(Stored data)
*** Block opens ***
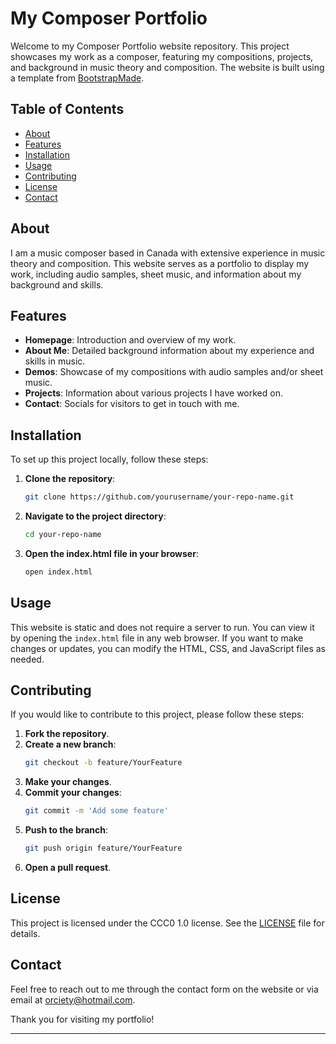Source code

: # My Composer Portfolio

Welcome to my Composer Portfolio website repository. This project showcases my work as a composer, featuring my compositions, projects, and background in music theory and composition. The website is built using a template from [BootstrapMade](https://bootstrapmade.com).

## Table of Contents

- [About](#about)
- [Features](#features)
- [Installation](#installation)
- [Usage](#usage)
- [Contributing](#contributing)
- [License](#license)
- [Contact](#contact)

## About

I am a music composer based in Canada with extensive experience in music theory and composition. This website serves as a portfolio to display my work, including audio samples, sheet music, and information about my background and skills.

## Features

- **Homepage**: Introduction and overview of my work.
- **About Me**: Detailed background information about my experience and skills in music.
- **Demos**: Showcase of my compositions with audio samples and/or sheet music.
- **Projects**: Information about various projects I have worked on.
- **Contact**: Socials for visitors to get in touch with me.

## Installation

To set up this project locally, follow these steps:

1. **Clone the repository**:
    ```sh
    git clone https://github.com/yourusername/your-repo-name.git
    ```

2. **Navigate to the project directory**:
    ```sh
    cd your-repo-name
    ```

3. **Open the index.html file in your browser**:
    ```sh
    open index.html
    ```

## Usage

This website is static and does not require a server to run. You can view it by opening the `index.html` file in any web browser. If you want to make changes or updates, you can modify the HTML, CSS, and JavaScript files as needed.

## Contributing

If you would like to contribute to this project, please follow these steps:

1. **Fork the repository**.
2. **Create a new branch**:
    ```sh
    git checkout -b feature/YourFeature
    ```
3. **Make your changes**.
4. **Commit your changes**:
    ```sh
    git commit -m 'Add some feature'
    ```
5. **Push to the branch**:
    ```sh
    git push origin feature/YourFeature
    ```
6. **Open a pull request**.

## License

This project is licensed under the CCC0 1.0 license. See the [LICENSE](LICENSE) file for details.

## Contact

Feel free to reach out to me through the contact form on the website or via email at [orciety@hotmail.com](mailto:orciety@hotmail.com).

Thank you for visiting my portfolio!

---
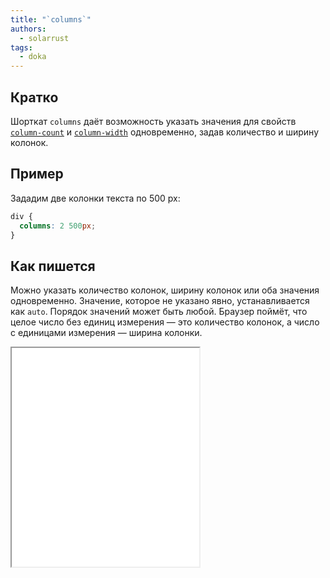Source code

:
 ```yaml
---
title: "`columns`"
authors:
  - solarrust
tags:
  - doka
---
```


## Кратко

Шорткат `columns` даёт возможность указать значения для свойств [`column-count`](/css/column-count/) и [`column-width`](/css/column-width/) одновременно, задав количество и ширину колонок.

## Пример

Зададим две колонки текста по 500 px:

```css
div {
  columns: 2 500px;
}
```

## Как пишется

Можно указать количество колонок, ширину колонок или оба значения одновременно. Значение, которое не указано явно, устанавливается как `auto`. Порядок значений может быть любой. Браузер поймёт, что целое число без единиц измерения — это количество колонок, а число с единицами измерения — ширина колонки.

<iframe title="Изменение ширины колонки" src="demos/basic/" height="350"></iframe>

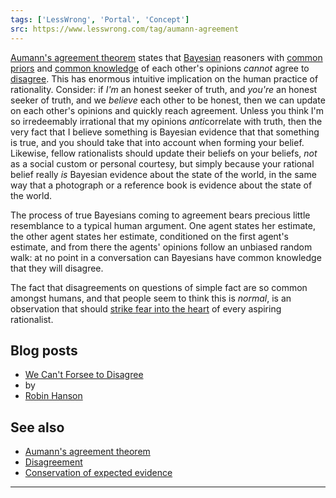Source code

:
 ```yaml
---
tags: ['LessWrong', 'Portal', 'Concept']
src: https://www.lesswrong.com/tag/aumann-agreement
---
```


[Aumann's agreement theorem](https://www.lesswrong.com/tag/aumann-s-agreement-theorem) states that [Bayesian](https://www.lesswrong.com/tag/bayes-theorem) reasoners with [common priors](https://www.lesswrong.com/tag/common-priors) and [common knowledge](https://www.lesswrong.com/tag/common-knowledge) of each other's opinions *cannot* agree to [disagree](https://www.lesswrong.com/tag/disagreement). This has enormous intuitive implication on the human practice of rationality. Consider: if *I'm* an honest seeker of truth, and *you're* an honest seeker of truth, and we *believe* each other to be honest, then we can update on each other's opinions and quickly reach agreement. Unless you think I'm so irredeemably irrational that my opinions *anti*correlate with truth, then the very fact that I believe something is Bayesian evidence that that something is true, and you should take that into account when forming your belief. Likewise, fellow rationalists should update their beliefs on your beliefs, *not* as a social custom or personal courtesy, but simply because your rational belief really *is* Bayesian evidence about the state of the world, in the same way that a photograph or a reference book is evidence about the state of the world.

The process of true Bayesians coming to agreement bears precious little resemblance to a typical human argument. One agent states her estimate, the other agent states her estimate, conditioned on the first agent's estimate, and from there the agents' opinions follow an unbiased random walk: at no point in a conversation can Bayesians have common knowledge that they will disagree.

The fact that disagreements on questions of simple fact are so common amongst humans, and that people seem to think this is *normal*, is an observation that should [strike fear into the heart](https://www.lesswrong.com/tag/no-safe-defense) of every aspiring rationalist.

## Blog posts
- [We Can't Forsee to Disagree](http://www.overcomingbias.com/2007/01/we_cant_foresee.html)
-  by 
- [Robin Hanson](https://www.lesswrong.com/tag/robin-hanson)

## See also
- [Aumann's agreement theorem](https://www.lesswrong.com/tag/aumann-s-agreement-theorem)
- [Disagreement](https://www.lesswrong.com/tag/disagreement)
- [Conservation of expected evidence](https://www.lesswrong.com/tag/conservation-of-expected-evidence)



---

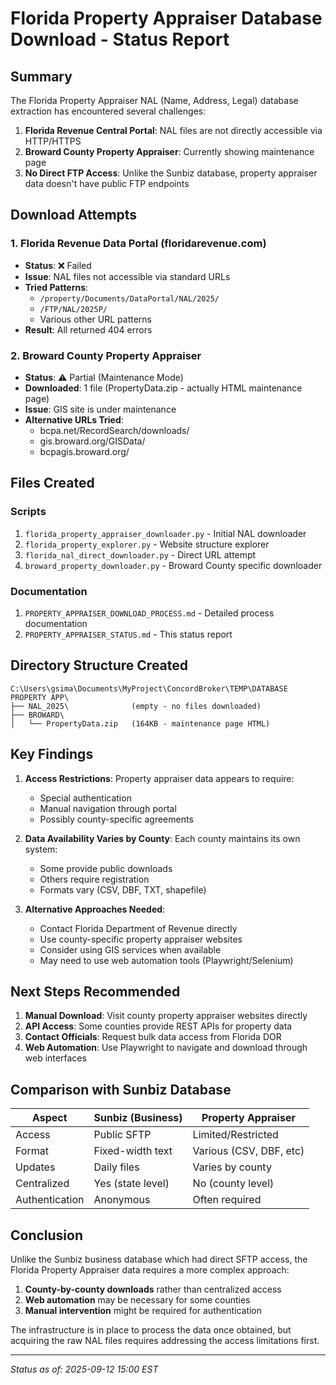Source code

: # Florida Property Appraiser Database Download - Status Report

## Summary
The Florida Property Appraiser NAL (Name, Address, Legal) database extraction has encountered several challenges:

1. **Florida Revenue Central Portal**: NAL files are not directly accessible via HTTP/HTTPS
2. **Broward County Property Appraiser**: Currently showing maintenance page
3. **No Direct FTP Access**: Unlike the Sunbiz database, property appraiser data doesn't have public FTP endpoints

## Download Attempts

### 1. Florida Revenue Data Portal (floridarevenue.com)
- **Status**: ❌ Failed
- **Issue**: NAL files not accessible via standard URLs
- **Tried Patterns**:
  - `/property/Documents/DataPortal/NAL/2025/`
  - `/FTP/NAL/2025P/`
  - Various other URL patterns
- **Result**: All returned 404 errors

### 2. Broward County Property Appraiser
- **Status**: ⚠️ Partial (Maintenance Mode)
- **Downloaded**: 1 file (PropertyData.zip - actually HTML maintenance page)
- **Issue**: GIS site is under maintenance
- **Alternative URLs Tried**:
  - bcpa.net/RecordSearch/downloads/
  - gis.broward.org/GISData/
  - bcpagis.broward.org/

## Files Created

### Scripts
1. `florida_property_appraiser_downloader.py` - Initial NAL downloader
2. `florida_property_explorer.py` - Website structure explorer
3. `florida_nal_direct_downloader.py` - Direct URL attempt
4. `broward_property_downloader.py` - Broward County specific downloader

### Documentation
1. `PROPERTY_APPRAISER_DOWNLOAD_PROCESS.md` - Detailed process documentation
2. `PROPERTY_APPRAISER_STATUS.md` - This status report

## Directory Structure Created
```
C:\Users\gsima\Documents\MyProject\ConcordBroker\TEMP\DATABASE PROPERTY APP\
├── NAL_2025\              (empty - no files downloaded)
├── BROWARD\               
│   └── PropertyData.zip   (164KB - maintenance page HTML)
```

## Key Findings

1. **Access Restrictions**: Property appraiser data appears to require:
   - Special authentication
   - Manual navigation through portal
   - Possibly county-specific agreements

2. **Data Availability Varies by County**: Each county maintains its own system:
   - Some provide public downloads
   - Others require registration
   - Formats vary (CSV, DBF, TXT, shapefile)

3. **Alternative Approaches Needed**:
   - Contact Florida Department of Revenue directly
   - Use county-specific property appraiser websites
   - Consider using GIS services when available
   - May need to use web automation tools (Playwright/Selenium)

## Next Steps Recommended

1. **Manual Download**: Visit county property appraiser websites directly
2. **API Access**: Some counties provide REST APIs for property data
3. **Contact Officials**: Request bulk data access from Florida DOR
4. **Web Automation**: Use Playwright to navigate and download through web interfaces

## Comparison with Sunbiz Database

| Aspect | Sunbiz (Business) | Property Appraiser |
|--------|-------------------|-------------------|
| Access | Public SFTP | Limited/Restricted |
| Format | Fixed-width text | Various (CSV, DBF, etc) |
| Updates | Daily files | Varies by county |
| Centralized | Yes (state level) | No (county level) |
| Authentication | Anonymous | Often required |

## Conclusion

Unlike the Sunbiz business database which had direct SFTP access, the Florida Property Appraiser data requires a more complex approach:

1. **County-by-county downloads** rather than centralized access
2. **Web automation** may be necessary for some counties
3. **Manual intervention** might be required for authentication

The infrastructure is in place to process the data once obtained, but acquiring the raw NAL files requires addressing the access limitations first.

---
*Status as of: 2025-09-12 15:00 EST*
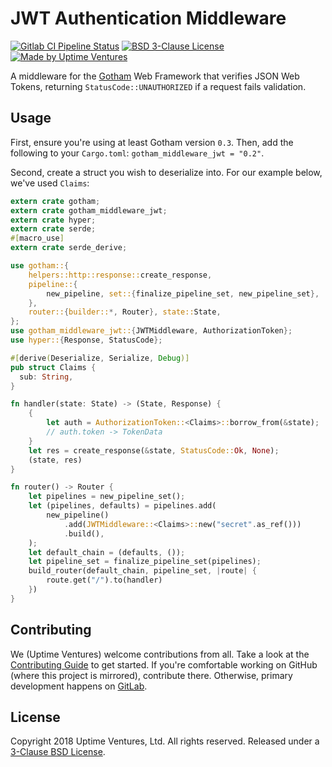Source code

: # JWT Authentication Middleware

[![Gitlab CI Pipeline Status](https://gitlab.com/uptimeventures/gotham-middleware-jwt/badges/master/build.svg)](https://gitlab.com/uptimeventures/gotham-middleware-jwt/pipelines?scope=branches)
[![BSD 3-Clause
License](https://img.shields.io/badge/License-BSD%203--Clause-blue.svg)](https://spdx.org/licenses/BSD-3-Clause.html)
[![Made by Uptime
Ventures](https://img.shields.io/badge/made_by-Uptime_Ventures-fcb040.svg)](https://www.uptime.ventures)

A middleware for the [Gotham][gotham] Web Framework that verifies JSON
Web Tokens, returning `StatusCode::UNAUTHORIZED` if a request fails
validation.

## Usage

First, ensure you're using at least Gotham version `0.3`. Then, add the
following to your `Cargo.toml`: `gotham_middleware_jwt = "0.2"`.

Second, create a struct you wish to deserialize into. For our example below,
we've used `Claims`:

```rust
extern crate gotham;
extern crate gotham_middleware_jwt;
extern crate hyper;
extern crate serde;
#[macro_use]
extern crate serde_derive;

use gotham::{
    helpers::http::response::create_response,
    pipeline::{
        new_pipeline, set::{finalize_pipeline_set, new_pipeline_set},
    },
    router::{builder::*, Router}, state::State,
};
use gotham_middleware_jwt::{JWTMiddleware, AuthorizationToken};
use hyper::{Response, StatusCode};

#[derive(Deserialize, Serialize, Debug)]
pub struct Claims {
  sub: String,
}

fn handler(state: State) -> (State, Response) {
    {
        let auth = AuthorizationToken::<Claims>::borrow_from(&state);
        // auth.token -> TokenData
    }
    let res = create_response(&state, StatusCode::Ok, None);
    (state, res)
}

fn router() -> Router {
    let pipelines = new_pipeline_set();
    let (pipelines, defaults) = pipelines.add(
        new_pipeline()
            .add(JWTMiddleware::<Claims>::new("secret".as_ref()))
            .build(),
    );
    let default_chain = (defaults, ());
    let pipeline_set = finalize_pipeline_set(pipelines);
    build_router(default_chain, pipeline_set, |route| {
        route.get("/").to(handler)
    })
}
```

## Contributing

We (Uptime Ventures) welcome contributions from all. Take a look at the
[Contributing Guide](CONTRIBUTING.md) to get started. If you're comfortable
working on GitHub (where this project is mirrored), contribute there. Otherwise,
primary development happens on
[GitLab](https://gitlab.com/uptimeventures/gotham-middleware-jwt).

## License

Copyright 2018 Uptime Ventures, Ltd. All rights reserved. Released under a
[3-Clause BSD License][license].

[gotham]: https://gotham.rs
[license]: LICENSE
*** Block closes ***
About this exercise:
Which of the lines above hold the string "Contributing"? Copy each one.

Answer below:
- [Contributing](#contributing)
## Contributing
## Contributing
[Contributing Guide](CONTRIBUTING.md) to get started. If you're comfortable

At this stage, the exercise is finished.